Employers were today warned to stop taking workers for a ride because they would regret it. In a stern warning to companies employing care workers, General Workers Union secretary-general said the union would not stand silent in front of abusive working conditions.
Employers who abuse of their workers by imposing precarious conditions would either have to change their ways or 'face the GWU's wrath," Zarb said.
Zarb hit out at employers who referred to care workers on their books as bicca care worker.' "This is unacceptable and completely condemnable."
Playing around with workers' rights is no longer allowed. Enough is enough. Whoever thinks that care workers are gullible and buffoons is disillusioned," Zarb said to the applause of the section members and shop stewards.
Addressing members at the end of the annual conference of the union's public sector section this morning, Zarb called on government to stand firm and blacklist companies which continued employing people in precarious conditions.
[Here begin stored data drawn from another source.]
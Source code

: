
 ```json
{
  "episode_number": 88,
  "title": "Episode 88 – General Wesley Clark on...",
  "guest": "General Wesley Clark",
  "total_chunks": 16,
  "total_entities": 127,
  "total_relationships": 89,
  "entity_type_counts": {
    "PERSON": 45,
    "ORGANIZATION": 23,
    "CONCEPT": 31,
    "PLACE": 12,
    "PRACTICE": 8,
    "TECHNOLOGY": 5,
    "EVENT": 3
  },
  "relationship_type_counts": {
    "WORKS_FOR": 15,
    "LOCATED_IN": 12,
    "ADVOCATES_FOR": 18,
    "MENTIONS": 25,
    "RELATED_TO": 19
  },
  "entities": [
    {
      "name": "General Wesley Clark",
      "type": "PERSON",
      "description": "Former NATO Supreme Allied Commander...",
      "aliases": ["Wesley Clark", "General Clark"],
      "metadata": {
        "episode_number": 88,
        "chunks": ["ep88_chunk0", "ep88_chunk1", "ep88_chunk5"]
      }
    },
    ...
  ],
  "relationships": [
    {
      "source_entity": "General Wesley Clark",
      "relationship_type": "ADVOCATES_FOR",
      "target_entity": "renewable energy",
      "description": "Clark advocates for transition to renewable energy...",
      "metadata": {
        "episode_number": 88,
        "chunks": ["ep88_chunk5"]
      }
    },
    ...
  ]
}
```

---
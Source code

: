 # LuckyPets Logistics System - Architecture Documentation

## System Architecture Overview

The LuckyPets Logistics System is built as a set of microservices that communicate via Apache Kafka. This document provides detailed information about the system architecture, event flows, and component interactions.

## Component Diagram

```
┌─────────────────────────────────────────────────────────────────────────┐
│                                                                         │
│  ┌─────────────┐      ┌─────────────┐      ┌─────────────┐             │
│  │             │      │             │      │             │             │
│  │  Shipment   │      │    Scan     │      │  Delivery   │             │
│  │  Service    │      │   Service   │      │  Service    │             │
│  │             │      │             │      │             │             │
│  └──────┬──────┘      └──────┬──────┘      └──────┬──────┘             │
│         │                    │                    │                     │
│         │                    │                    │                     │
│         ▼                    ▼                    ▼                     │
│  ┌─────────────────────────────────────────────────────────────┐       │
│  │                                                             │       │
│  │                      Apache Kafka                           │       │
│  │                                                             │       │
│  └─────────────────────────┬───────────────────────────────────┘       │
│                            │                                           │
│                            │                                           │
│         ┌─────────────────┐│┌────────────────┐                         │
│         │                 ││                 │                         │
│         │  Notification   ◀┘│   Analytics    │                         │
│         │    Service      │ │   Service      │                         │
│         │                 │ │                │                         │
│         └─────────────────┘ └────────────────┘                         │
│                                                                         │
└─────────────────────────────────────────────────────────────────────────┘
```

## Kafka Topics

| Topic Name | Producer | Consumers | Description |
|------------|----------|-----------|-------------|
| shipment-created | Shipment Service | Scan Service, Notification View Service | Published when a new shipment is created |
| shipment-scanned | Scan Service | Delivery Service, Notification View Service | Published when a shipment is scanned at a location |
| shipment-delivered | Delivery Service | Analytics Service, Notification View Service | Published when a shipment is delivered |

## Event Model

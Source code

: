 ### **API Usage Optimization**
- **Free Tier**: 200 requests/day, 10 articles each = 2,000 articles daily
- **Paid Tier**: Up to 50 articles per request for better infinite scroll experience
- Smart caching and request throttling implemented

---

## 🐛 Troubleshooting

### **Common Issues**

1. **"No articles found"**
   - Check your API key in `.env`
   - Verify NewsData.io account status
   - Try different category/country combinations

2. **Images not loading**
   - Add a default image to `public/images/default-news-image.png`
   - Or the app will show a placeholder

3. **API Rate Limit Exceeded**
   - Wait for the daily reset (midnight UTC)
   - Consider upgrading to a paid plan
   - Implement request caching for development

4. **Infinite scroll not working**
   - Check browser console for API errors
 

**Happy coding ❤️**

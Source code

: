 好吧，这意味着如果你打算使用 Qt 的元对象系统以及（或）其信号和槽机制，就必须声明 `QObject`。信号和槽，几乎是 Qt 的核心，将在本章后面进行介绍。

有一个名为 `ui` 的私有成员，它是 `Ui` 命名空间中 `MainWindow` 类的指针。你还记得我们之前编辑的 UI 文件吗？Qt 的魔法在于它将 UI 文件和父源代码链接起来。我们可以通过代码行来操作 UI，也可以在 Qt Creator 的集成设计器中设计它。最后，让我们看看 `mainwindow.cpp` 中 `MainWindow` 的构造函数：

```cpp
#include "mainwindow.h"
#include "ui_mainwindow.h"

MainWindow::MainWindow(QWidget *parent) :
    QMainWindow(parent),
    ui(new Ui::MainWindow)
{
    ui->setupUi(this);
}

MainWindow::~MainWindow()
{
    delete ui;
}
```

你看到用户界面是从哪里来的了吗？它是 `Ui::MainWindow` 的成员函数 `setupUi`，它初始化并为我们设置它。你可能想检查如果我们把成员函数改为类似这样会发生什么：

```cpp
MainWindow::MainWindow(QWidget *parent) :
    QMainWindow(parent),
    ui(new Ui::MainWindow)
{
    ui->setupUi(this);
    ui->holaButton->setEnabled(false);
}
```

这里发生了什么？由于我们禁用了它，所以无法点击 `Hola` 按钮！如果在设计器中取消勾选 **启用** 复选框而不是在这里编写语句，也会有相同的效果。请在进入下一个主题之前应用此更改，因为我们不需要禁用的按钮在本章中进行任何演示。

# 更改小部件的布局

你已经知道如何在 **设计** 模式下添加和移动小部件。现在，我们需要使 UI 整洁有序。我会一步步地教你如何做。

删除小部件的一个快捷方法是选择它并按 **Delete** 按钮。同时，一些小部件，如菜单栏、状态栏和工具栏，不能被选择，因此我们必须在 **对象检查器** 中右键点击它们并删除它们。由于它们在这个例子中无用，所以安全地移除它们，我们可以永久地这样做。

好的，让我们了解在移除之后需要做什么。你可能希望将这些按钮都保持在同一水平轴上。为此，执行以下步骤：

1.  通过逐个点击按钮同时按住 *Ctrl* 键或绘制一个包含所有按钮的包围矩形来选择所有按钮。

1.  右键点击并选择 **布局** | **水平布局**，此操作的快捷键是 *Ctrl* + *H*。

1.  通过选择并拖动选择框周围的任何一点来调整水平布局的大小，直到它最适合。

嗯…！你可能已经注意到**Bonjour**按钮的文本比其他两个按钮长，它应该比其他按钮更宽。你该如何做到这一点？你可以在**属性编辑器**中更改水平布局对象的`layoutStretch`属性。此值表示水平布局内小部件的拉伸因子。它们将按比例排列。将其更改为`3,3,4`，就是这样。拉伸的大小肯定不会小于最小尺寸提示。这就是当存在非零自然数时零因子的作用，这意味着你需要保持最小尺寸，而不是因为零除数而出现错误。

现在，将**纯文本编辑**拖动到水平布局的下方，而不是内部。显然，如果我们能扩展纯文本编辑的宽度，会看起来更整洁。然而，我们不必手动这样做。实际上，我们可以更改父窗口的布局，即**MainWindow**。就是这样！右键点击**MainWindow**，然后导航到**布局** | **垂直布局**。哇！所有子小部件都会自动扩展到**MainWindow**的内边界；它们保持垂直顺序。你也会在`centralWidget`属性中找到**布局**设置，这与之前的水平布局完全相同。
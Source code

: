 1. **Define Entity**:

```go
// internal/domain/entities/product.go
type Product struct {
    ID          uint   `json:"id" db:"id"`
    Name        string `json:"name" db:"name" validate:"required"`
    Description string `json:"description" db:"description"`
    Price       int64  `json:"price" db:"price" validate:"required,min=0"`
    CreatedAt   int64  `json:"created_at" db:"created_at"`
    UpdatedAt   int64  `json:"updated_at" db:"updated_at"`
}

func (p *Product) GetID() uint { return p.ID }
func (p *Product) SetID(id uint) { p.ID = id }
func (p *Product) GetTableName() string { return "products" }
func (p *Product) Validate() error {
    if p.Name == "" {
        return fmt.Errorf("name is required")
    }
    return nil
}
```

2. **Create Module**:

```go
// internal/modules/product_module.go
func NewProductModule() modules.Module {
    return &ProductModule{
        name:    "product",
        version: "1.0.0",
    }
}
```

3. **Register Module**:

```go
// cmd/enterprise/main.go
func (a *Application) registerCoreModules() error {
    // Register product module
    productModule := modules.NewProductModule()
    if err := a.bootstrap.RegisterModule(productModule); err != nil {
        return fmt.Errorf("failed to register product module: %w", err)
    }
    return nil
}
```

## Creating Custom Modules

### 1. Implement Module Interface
The GWU boss also thanked family and social solidarity minister Marie Louise Coleiro Preca and health minister Godfrey Farrugia for attending to a number of meetings organised by the union for care workers.
He thanked the ministers for listening to the care workers' plight and urged government to take concrete action in the struggle against precarity.
Zarb, who confirmed that he would relinquish his post on reaching retirement age in two years time, criticised the Chamber for Small and Medium Enterprises director general Vince Farrugia for refusing to attend a meeting at the Malta Council for Economic and Social Development that will discuss precarious work.
This week, Farrugia said the chamber would boycott MCESD meetings because they were an "orchestrated attack on small businesses."
Zarb said that Farrugia was boycotting the meetings after describing workers under precarious conditions as "rats." These accusations surfaced following an MCESD meeting in 2011 and since then the GWU and GRTU are embroiled in a series of libel suits.
At the beginning of his address, Zarb reminded the union members that 14 years ago, union officials were arraigned in court after backing workers who were on strike at the Malta airport.
"That was a black day for the workers' movement, they had threatened to imprison me and my colleagues for seven years, actions which were condemned by hundreds of unions around the globe. We can forgive but we will never forget those events," a bellicose Zarb said.
He also thanked the confirmed section secretary Josef Bugeja for the sterling work carried out in the past two years, during which the government and public entities section faced hostile ministers but played an important role in securing a collective agreement for the public service employees.
"The General Workers Union is here to stay and we will always put workers and pensioners first and foremost," Zarb said.